A president who breaks the law is a threat to the very structure of our
government. Our Founding Fathers were adamant that they had established
a government of laws and not men. Indeed, they recognized that the
structure of government they had enshrined in our Constitution - our
system of checks and balances - was designed with a central purpose of
ensuring that it would govern through the rule of law. As John Adams
said: "The executive shall never exercise the legislative and judicial
powers, or either of them, to the end that it may be a government of
laws and not of men."
An executive who arrogates to himself the power to ignore the
legitimate legislative directives of the Congress or to act free of the
check of the judiciary becomes the central threat that the Founders
sought to nullify in the Constitution - an all-powerful executive too
reminiscent of the King from whom they had broken free. In the words of
James Madison, "the accumulation of all powers, legislative, executive,
and judiciary, in the same hands, whether of one, a few, or many, and
whether hereditary, self-appointed, or elective, may justly be
pronounced the very definition of tyranny."
Thomas Paine, whose pamphlet, "On Common Sense" ignited the American
Revolution, succinctly described America's alternative. Here, he said,
we intended to make certain that "the law is king."

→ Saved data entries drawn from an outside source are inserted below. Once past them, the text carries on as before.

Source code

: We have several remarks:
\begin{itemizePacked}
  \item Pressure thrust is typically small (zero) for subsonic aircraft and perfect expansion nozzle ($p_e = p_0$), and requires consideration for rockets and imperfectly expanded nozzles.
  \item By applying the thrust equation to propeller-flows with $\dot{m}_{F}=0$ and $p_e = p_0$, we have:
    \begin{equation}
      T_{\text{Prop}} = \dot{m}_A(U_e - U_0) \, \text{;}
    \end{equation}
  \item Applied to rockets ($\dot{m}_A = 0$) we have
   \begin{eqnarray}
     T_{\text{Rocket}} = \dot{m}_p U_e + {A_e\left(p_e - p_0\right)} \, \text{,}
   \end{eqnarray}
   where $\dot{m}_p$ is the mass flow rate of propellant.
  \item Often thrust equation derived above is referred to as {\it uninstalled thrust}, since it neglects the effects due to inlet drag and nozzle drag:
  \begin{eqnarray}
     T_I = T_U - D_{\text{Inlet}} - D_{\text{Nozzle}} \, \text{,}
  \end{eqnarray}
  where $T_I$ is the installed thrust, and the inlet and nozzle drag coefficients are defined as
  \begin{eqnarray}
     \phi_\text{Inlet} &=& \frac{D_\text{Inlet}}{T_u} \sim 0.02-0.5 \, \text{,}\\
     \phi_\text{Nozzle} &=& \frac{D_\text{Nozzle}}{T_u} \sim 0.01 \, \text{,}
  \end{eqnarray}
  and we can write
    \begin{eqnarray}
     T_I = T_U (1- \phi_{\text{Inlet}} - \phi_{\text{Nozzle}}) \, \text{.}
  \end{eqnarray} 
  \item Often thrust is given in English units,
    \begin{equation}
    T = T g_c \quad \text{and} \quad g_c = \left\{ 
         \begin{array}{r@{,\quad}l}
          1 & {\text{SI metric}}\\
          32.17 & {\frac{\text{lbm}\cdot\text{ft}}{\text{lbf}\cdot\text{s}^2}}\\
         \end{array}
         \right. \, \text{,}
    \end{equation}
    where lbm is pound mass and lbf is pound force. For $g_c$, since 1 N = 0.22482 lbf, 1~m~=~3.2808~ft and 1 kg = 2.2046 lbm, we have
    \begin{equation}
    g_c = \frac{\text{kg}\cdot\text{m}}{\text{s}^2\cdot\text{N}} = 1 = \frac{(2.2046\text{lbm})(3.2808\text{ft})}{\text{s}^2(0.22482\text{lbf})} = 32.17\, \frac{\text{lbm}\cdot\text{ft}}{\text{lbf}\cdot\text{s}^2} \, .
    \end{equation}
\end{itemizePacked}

The rule of law makes us stronger by ensuring that decisions will be
tested, studied, reviewed and examined through the processes of
government that are designed to improve policy. And the knowledge that
they will be reviewed prevents over-reaching and checks the accretion
of power.
" I mentioned that along with cause for concern, there is reason for
hope. As I stand here today, I am filled with optimism that America is
on the eve of a golden age in which the vitality of our democracy will
be re-established and will flourish more vibrantly than ever. Indeed I
can feel it in this hall."
I'll tell you, the crowd WENT WILD when he spoke about bush using fear
and invoking fear all the time, sayng we are at war, and will be at war
the rest of our lives. Al asked the question, "Is America really in
MORE danger now"-- after citing our living with nuclear threats for 30
years of Cold War, (he cited other perilous times for our nation--my
notes are just scribbles), "Is America really in MORE danger now?" Nice
way to frame that.
Thought Barr was great on CNN tonight.(never thought I would say that
after Clinton). Barr destroyed top PNAC Liar Gaffney and clearly
pointed out that the Fisa law was broken by Bush repeatedly.
Clearly there is a bi partisan call for a special prosecutor afoot. Magnificent Gore!